Wednesday, 28 August 2024

CLIWOC tall ships sailings from captains logs

Update: global harmonization of climate data since 1850 follows next.

"CLImatological database of World OCeans" was my first outing using Esri tools as personal project. I found this fabulous dataset with ¼ M points! Detailed here, it came from a 5 yr. EU project to scan captains ships logs for climate data in the 17-19th c. before weather data were recorded. Tall ships were mainly British, Dutch & French, Portuguese notably absent due to Lisbon archive destruction in the 1755 "Great Earthquake" (Wikipedia). 

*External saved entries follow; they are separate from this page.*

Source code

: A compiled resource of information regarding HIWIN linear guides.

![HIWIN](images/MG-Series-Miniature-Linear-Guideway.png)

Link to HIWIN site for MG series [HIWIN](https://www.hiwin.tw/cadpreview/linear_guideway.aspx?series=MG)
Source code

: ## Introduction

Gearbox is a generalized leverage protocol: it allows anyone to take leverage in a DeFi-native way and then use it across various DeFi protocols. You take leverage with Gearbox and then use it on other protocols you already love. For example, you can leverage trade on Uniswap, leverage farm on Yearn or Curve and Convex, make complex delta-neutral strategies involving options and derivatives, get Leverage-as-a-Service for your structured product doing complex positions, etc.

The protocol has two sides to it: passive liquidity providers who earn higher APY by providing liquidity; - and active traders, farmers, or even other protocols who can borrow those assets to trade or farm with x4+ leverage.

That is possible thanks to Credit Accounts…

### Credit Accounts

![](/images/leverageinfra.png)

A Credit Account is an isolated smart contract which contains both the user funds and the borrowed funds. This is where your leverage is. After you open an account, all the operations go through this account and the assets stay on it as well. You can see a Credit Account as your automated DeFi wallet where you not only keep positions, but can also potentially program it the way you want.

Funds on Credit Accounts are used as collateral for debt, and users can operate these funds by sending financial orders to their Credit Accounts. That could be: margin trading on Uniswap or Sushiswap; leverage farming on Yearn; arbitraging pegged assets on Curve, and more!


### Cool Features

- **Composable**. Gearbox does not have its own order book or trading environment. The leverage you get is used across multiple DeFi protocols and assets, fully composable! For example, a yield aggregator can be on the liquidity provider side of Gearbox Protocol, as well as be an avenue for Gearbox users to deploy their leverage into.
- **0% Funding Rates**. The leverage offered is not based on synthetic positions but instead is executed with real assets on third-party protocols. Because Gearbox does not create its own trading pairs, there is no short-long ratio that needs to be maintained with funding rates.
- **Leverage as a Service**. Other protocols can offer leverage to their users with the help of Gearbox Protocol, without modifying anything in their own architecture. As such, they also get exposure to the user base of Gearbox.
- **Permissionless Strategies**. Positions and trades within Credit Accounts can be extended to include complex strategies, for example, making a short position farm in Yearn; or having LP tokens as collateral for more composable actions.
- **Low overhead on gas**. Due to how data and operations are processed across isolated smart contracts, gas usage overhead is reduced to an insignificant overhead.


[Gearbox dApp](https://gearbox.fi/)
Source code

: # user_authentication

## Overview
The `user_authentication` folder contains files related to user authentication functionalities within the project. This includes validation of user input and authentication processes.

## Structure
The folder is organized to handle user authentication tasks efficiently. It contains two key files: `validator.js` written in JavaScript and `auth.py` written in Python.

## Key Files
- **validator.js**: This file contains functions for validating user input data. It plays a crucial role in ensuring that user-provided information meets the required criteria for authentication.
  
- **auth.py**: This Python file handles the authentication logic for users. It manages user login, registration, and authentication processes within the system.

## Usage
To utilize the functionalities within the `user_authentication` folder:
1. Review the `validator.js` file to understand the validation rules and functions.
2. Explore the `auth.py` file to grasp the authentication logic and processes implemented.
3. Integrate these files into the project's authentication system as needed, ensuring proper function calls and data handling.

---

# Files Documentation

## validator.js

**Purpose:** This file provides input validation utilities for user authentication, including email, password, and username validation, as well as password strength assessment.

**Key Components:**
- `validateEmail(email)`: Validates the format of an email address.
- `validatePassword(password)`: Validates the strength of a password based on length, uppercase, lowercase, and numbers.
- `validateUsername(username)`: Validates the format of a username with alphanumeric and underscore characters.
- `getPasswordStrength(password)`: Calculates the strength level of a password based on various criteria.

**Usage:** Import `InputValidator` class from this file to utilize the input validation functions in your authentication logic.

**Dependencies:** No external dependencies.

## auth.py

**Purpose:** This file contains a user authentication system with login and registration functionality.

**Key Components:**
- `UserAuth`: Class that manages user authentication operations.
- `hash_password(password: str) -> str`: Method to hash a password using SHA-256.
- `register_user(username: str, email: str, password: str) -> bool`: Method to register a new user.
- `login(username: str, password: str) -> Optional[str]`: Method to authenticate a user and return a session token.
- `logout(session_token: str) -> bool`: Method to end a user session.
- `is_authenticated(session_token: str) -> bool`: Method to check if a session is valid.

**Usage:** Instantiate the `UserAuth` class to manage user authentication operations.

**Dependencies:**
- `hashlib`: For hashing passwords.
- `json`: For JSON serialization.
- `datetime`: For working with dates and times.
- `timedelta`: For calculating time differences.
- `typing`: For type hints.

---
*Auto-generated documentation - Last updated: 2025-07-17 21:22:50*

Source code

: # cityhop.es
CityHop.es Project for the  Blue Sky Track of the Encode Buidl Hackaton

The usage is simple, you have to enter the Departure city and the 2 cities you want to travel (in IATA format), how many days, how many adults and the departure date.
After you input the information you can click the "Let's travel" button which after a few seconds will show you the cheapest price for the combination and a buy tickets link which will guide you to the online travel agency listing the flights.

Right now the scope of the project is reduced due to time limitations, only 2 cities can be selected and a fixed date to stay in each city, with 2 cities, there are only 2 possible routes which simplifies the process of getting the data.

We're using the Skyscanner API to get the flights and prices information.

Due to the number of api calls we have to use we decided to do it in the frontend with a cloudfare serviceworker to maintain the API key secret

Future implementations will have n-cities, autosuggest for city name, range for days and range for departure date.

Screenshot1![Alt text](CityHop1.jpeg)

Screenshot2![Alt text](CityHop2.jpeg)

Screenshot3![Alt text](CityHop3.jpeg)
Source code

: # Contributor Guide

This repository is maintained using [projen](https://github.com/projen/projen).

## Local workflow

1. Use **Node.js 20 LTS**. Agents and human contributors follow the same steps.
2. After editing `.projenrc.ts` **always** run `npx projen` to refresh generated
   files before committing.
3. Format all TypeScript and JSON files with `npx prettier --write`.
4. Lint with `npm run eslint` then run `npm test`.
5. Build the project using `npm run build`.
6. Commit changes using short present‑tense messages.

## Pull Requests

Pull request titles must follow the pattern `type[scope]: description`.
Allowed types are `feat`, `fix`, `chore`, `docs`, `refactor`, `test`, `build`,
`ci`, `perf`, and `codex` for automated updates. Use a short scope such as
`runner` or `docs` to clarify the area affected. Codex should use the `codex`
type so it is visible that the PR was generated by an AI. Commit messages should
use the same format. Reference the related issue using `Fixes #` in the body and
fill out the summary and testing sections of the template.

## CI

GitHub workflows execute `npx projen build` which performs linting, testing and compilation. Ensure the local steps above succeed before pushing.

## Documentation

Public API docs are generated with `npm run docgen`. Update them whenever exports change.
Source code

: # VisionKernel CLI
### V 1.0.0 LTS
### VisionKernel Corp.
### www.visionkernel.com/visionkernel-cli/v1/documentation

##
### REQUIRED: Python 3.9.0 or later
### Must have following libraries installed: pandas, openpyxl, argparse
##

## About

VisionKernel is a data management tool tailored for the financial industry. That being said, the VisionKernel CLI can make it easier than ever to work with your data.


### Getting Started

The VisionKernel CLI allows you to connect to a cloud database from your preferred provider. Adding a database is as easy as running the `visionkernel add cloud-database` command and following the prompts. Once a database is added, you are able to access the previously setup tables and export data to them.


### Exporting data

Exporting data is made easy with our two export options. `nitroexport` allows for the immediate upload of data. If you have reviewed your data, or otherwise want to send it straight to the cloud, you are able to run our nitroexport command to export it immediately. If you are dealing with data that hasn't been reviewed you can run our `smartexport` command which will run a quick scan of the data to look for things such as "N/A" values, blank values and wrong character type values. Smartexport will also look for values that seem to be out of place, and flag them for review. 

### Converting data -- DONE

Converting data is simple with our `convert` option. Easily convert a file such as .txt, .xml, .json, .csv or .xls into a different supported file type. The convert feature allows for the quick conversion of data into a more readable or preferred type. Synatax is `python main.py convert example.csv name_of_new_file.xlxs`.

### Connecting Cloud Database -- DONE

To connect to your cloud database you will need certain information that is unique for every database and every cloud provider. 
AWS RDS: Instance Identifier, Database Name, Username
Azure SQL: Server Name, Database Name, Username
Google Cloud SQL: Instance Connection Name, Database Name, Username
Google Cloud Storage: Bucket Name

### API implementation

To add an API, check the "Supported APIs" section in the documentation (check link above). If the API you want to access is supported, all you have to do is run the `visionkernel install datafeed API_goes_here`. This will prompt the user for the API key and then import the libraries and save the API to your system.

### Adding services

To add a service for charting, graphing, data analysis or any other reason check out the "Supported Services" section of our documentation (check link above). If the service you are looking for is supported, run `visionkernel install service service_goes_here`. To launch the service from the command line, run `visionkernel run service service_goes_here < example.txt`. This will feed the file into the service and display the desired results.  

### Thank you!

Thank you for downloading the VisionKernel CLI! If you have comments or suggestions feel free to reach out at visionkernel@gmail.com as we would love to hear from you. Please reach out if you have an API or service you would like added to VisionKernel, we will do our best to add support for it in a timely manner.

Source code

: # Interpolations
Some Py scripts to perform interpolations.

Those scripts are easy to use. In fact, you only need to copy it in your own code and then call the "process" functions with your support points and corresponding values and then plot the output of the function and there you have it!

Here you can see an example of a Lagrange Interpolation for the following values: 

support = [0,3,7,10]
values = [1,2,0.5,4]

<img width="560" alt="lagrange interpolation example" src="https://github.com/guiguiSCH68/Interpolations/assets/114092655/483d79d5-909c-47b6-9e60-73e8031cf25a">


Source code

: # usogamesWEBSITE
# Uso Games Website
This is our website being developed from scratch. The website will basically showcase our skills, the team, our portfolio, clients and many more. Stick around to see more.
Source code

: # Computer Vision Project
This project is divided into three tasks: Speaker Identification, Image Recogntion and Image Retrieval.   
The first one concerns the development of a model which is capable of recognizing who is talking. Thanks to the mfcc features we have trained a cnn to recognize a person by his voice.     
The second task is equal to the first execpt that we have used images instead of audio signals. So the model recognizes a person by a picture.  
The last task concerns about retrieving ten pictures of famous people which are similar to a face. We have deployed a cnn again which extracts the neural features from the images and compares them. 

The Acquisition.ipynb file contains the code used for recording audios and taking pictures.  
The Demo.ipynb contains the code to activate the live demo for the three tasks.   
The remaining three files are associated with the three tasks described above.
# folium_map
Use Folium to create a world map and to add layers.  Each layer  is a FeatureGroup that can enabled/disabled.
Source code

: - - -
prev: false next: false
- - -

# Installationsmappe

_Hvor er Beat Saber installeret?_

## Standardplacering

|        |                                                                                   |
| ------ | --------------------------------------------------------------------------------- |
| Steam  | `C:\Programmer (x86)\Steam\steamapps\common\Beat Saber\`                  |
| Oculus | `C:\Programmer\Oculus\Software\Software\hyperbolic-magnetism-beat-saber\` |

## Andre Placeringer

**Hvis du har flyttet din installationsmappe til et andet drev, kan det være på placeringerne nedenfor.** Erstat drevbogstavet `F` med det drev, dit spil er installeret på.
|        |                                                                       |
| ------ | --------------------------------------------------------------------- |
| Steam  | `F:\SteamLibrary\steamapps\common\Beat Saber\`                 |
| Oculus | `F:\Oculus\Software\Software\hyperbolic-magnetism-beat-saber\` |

stats from ArcGIS, total: 223,969, click to enlarge

I worked it at home and its first video animation is here improved here (ships), here (wind) and here (ocean-centric). 
This private project at home was before breakfast because there was internet but neither cable nor wifi... we used dial-up modems (sound here), and afternoons the lines were tied up by students @ home, but evenings were adults watching porn videos (... Redlands Daily Facts story picked up by the LA Times)... so as I used to quip, "I had a secret life on the internet before breakfast"... 20 yrs ago was pre-Google if anyone remembers Netscape browser, AOL email and Altavista web search (had a cracking desktop search engine to find your files, not even Google has matched).
I also wrote up the data intricacies here (points), here (attributes) and here (datasets), and my poster below was exhibited at Esri Oceans Forum, Redlands CA, Nov 5-7 2014. And in layman's terms as an open data workshop to help promote citizen science here.

source, click to enlarge

As mentioned in my previous post here, I have the software again and I revived this "grand ole 'projy' " (rhymes w Grand Ole Opry here) as a video in a projection not unlike National Geographic's (so-called Equal Earth matching the middle two videos above). As ¼M points get crowded and I just returned to France, I posted the French sailings as I was curious of their extents. 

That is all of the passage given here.